12 Eylül Filmlerinde”mazi kalbimde bir yaradır”
İshak KOCABIYIK
2006 yılı değişik nedenlerle de olsa 12 Eylül diye adlandırılan askeri faşist darbeyi sıkça andığımız bir yıl oldu. 12 Eylül döneminde asılan, cenazesi ailesine verilmeyip Gaziantep kimsesizler mezarlığına gizlice gömülen Veysel Güney’in mezarının tespit edilmesi, Kenan Evren’in Muğla Üniversitesi öğrencilerinin önünde yaptığı bir televizyon söyleşisinde 12 Eylül dönemindeki idamlar söz konusu edildiğinde "elini titremeden şimdi de aynı kararları vereceğini" marifetmiş gibi söylemesi, Şili’nin "dibi kara tenceresi"(1) Pinochet’in ölümü, 12 Eylülün mağdurlarından oluşan ve adalet isteyen 78’liler Derneğinin girişimleri ve nihayet o dönemi konu alan ya da öyle değerlendirilen iki sinema filmi: Babam ve Oğlum ile Eve Dönüş. Bütün bunlar 12 Eylül dönemini (yeterince ve derinliğine olmasa da) toplum gündemine taşıdı.
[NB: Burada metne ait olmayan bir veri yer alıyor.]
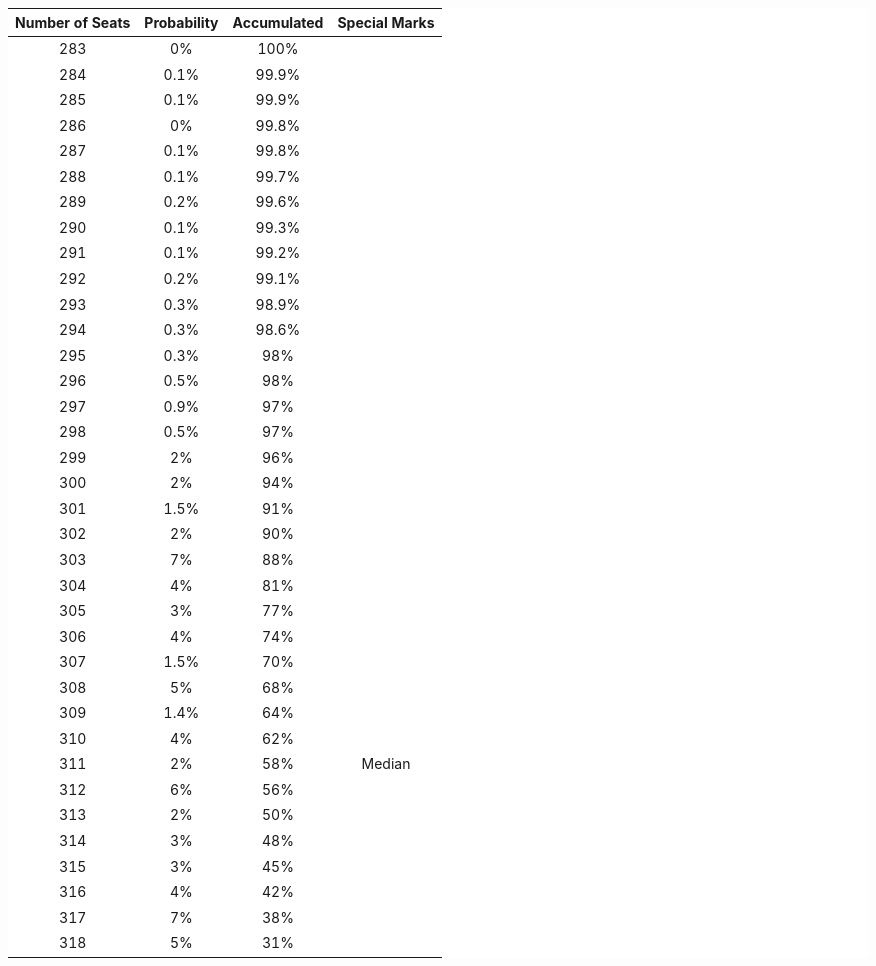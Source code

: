 | Number of Seats | Probability | Accumulated | Special Marks |
|:---------------:|:-----------:|:-----------:|:-------------:|
| 283 | 0% | 100% |  |
| 284 | 0.1% | 99.9% |  |
| 285 | 0.1% | 99.9% |  |
| 286 | 0% | 99.8% |  |
| 287 | 0.1% | 99.8% |  |
| 288 | 0.1% | 99.7% |  |
| 289 | 0.2% | 99.6% |  |
| 290 | 0.1% | 99.3% |  |
| 291 | 0.1% | 99.2% |  |
| 292 | 0.2% | 99.1% |  |
| 293 | 0.3% | 98.9% |  |
| 294 | 0.3% | 98.6% |  |
| 295 | 0.3% | 98% |  |
| 296 | 0.5% | 98% |  |
| 297 | 0.9% | 97% |  |
| 298 | 0.5% | 97% |  |
| 299 | 2% | 96% |  |
| 300 | 2% | 94% |  |
| 301 | 1.5% | 91% |  |
| 302 | 2% | 90% |  |
| 303 | 7% | 88% |  |
| 304 | 4% | 81% |  |
| 305 | 3% | 77% |  |
| 306 | 4% | 74% |  |
| 307 | 1.5% | 70% |  |
| 308 | 5% | 68% |  |
| 309 | 1.4% | 64% |  |
| 310 | 4% | 62% |  |
| 311 | 2% | 58% | Median |
| 312 | 6% | 56% |  |
| 313 | 2% | 50% |  |
| 314 | 3% | 48% |  |
| 315 | 3% | 45% |  |
| 316 | 4% | 42% |  |
| 317 | 7% | 38% |  |
| 318 | 5% | 31% |  |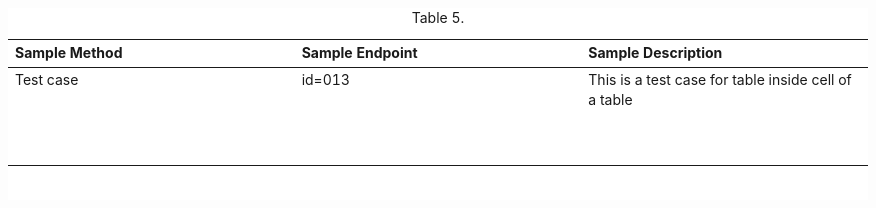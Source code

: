 </thead>
<tbody class="tbody">
<tr class="odd row">
<td class="entry cellrowborder" style="vertical-align: top"
headers="d123e602 "><div class="p">
<div class="tablenoborder">
<table id="test-dita-file-1__table-9bc5ef92-8425-400c-b42a-36ca92a854c2"
class="table" style="width:100%;" data-cellpadding="4"
data-cellspacing="0" data-summary="" data-frame="border" data-border="1"
data-rules="all">
<caption><span class="tablecap"><span class="table--title-label">Table
5. </span></span></caption>
<colgroup>
<col style="width: 33%" />
<col style="width: 33%" />
<col style="width: 33%" />
</colgroup>
<thead class="thead" style="text-align:left;">
<tr class="header row">
<th id="d123e637" class="entry cellrowborder"
style="vertical-align: top">Sample Method</th>
<th id="d123e640" class="entry cellrowborder"
style="vertical-align: top">Sample Endpoint</th>
<th id="d123e643" class="entry cellrowborder"
style="vertical-align: top">Sample Description</th>
</tr>
</thead>
<tbody class="tbody">
<tr class="odd row">
<td class="entry cellrowborder" style="vertical-align: top"
headers="d123e637 ">Test case</td>
<td class="entry cellrowborder" style="vertical-align: top"
headers="d123e640 ">id=013</td>
<td class="entry cellrowborder" style="vertical-align: top"
headers="d123e643 ">This is a test case for table inside cell of a
table</td>
</tr>
<tr class="even row">
<td class="entry cellrowborder" style="vertical-align: top"
headers="d123e637 "> </td>
<td class="entry cellrowborder" style="vertical-align: top"
headers="d123e640 "> </td>
<td class="entry cellrowborder" style="vertical-align: top"
headers="d123e643 "> </td>
</tr>
<tr class="odd row">
<td class="entry cellrowborder" style="vertical-align: top"
headers="d123e637 "> </td>
<td class="entry cellrowborder" style="vertical-align: top"
headers="d123e640 "> </td>
<td class="entry cellrowborder" style="vertical-align: top"
headers="d123e643 "> </td>
</tr>
</tbody>
</table>
</div>
</div></td>
<td class="entry cellrowborder" style="vertical-align: top"
headers="d123e605 "> </td>
<td class="entry cellrowborder" style="vertical-align: top"
headers="d123e608 "> </td>
</tr>
<tr class="even row">
<td class="entry cellrowborder" style="vertical-align: top"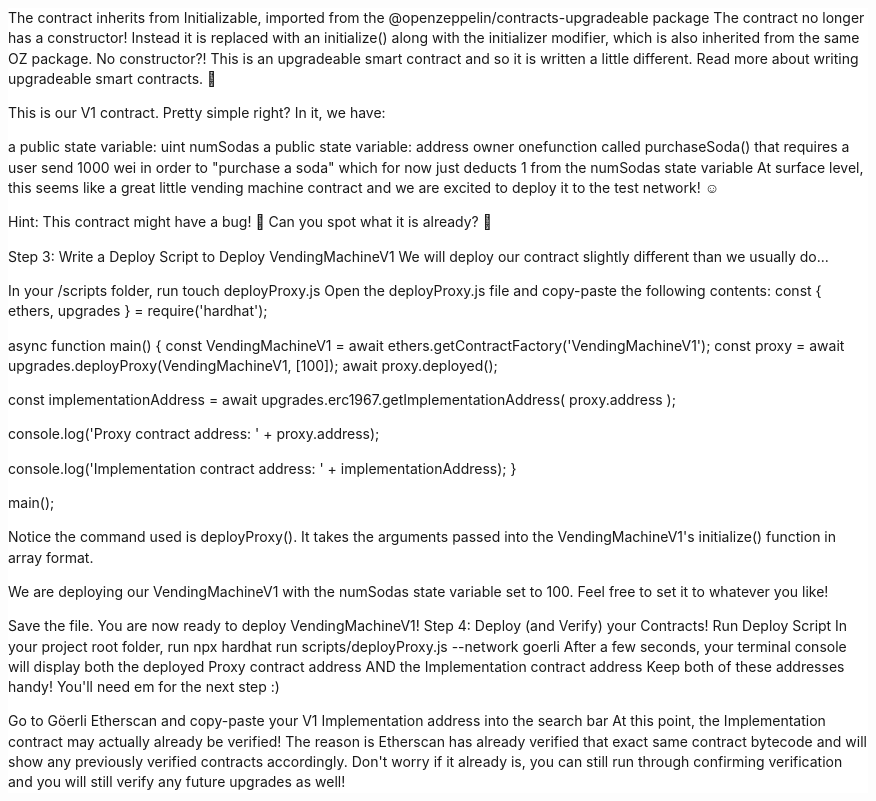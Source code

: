 The contract inherits from Initializable, imported from the @openzeppelin/contracts-upgradeable package
The contract no longer has a constructor! Instead it is replaced with an initialize() along with the initializer modifier, which is also inherited from the same OZ package.
No constructor?! This is an upgradeable smart contract and so it is written a little different. Read more about writing upgradeable smart contracts. 👀

This is our V1 contract. Pretty simple right? In it, we have:

a public state variable: uint numSodas
a public state variable: address owner
onefunction called purchaseSoda() that requires a user send 1000 wei in order to "purchase a soda" which for now just deducts 1 from the numSodas state variable
At surface level, this seems like a great little vending machine contract and we are excited to deploy it to the test network! ☺️

Hint: This contract might have a bug! 🦟 Can you spot what it is already? 💸

Step 3: Write a Deploy Script to Deploy VendingMachineV1
We will deploy our contract slightly different than we usually do...

In your /scripts folder, run touch deployProxy.js
Open the deployProxy.js file and copy-paste the following contents:
const { ethers, upgrades } = require('hardhat');

async function main() {
const VendingMachineV1 = await ethers.getContractFactory('VendingMachineV1');
const proxy = await upgrades.deployProxy(VendingMachineV1, [100]);
await proxy.deployed();

const implementationAddress = await upgrades.erc1967.getImplementationAddress(
proxy.address
);

console.log('Proxy contract address: ' + proxy.address);

console.log('Implementation contract address: ' + implementationAddress);
}

main();

Notice the command used is deployProxy(). It takes the arguments passed into the VendingMachineV1's initialize() function in array format.

We are deploying our VendingMachineV1 with the numSodas state variable set to 100. Feel free to set it to whatever you like!

Save the file.
You are now ready to deploy VendingMachineV1!
Step 4: Deploy (and Verify) your Contracts!
Run Deploy Script
In your project root folder, run npx hardhat run scripts/deployProxy.js --network goerli
After a few seconds, your terminal console will display both the deployed Proxy contract address AND the Implementation contract address
Keep both of these addresses handy! You'll need em for the next step :)

Go to Göerli Etherscan and copy-paste your V1 Implementation address into the search bar
At this point, the Implementation contract may actually already be verified! The reason is Etherscan has already verified that exact same contract bytecode and will show any previously verified contracts accordingly. Don't worry if it already is, you can still run through confirming verification and you will still verify any future upgrades as well!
Bu iki filme 2007 başlarında gösterime giren Beynelmilel filmi de eklenince, 12 Eylül üzerine, 12 Eylül’de yaşananlar üzerine, 12 Eylül’ün yansımalarını, etkilerini ele alan dolayısıyla 12 Eylül sonrası tipolojinin merkezde olduğu "küfür filmleri" ya da "bunalım atmosfer" filmleri olarak anılan 80 sonrası sinemadan farklı bir 12 Eylül sineması mı oluştu/oluşuyor diye düşünmekten kendimi alamadım. Tesadüf bu ya, Beynelmilel filmini seyredip eve geldiğimde televizyonda da yıllar evvel seyrettiğim Sen Türkülerini Söyle filmiyle karşılaştım. İyi ki de karşılaşmışım, çünkü "12 Eylül Filmleri" diye bir değerlendirmenin bu film olmadan eksik olacağını düşünüyorum.
12 Eylül 1980. Üzerinden 26 yıl geçmiş. Ama herkesin, her kesimin kabul ettiği bir gerçek var: 12 Eylül sürmektedir. 12 Eylül oluşturduğu hukuku, toplumsal çerçeveyi, siyasal örgütlenmeyi ve siyasal örgütleri, üniversiteleri, kurum ve kuruluşları ile bu güne nasıl taşınabildi? Bildik süreçlerden geçen (Yunanistan, Şili, Uruguay gibi) ülkeler, kendi darbecileri ve darbe hukuku ile hesaplaşmalarını bir ölçüde başarabildikleri halde biz niye yapamadık.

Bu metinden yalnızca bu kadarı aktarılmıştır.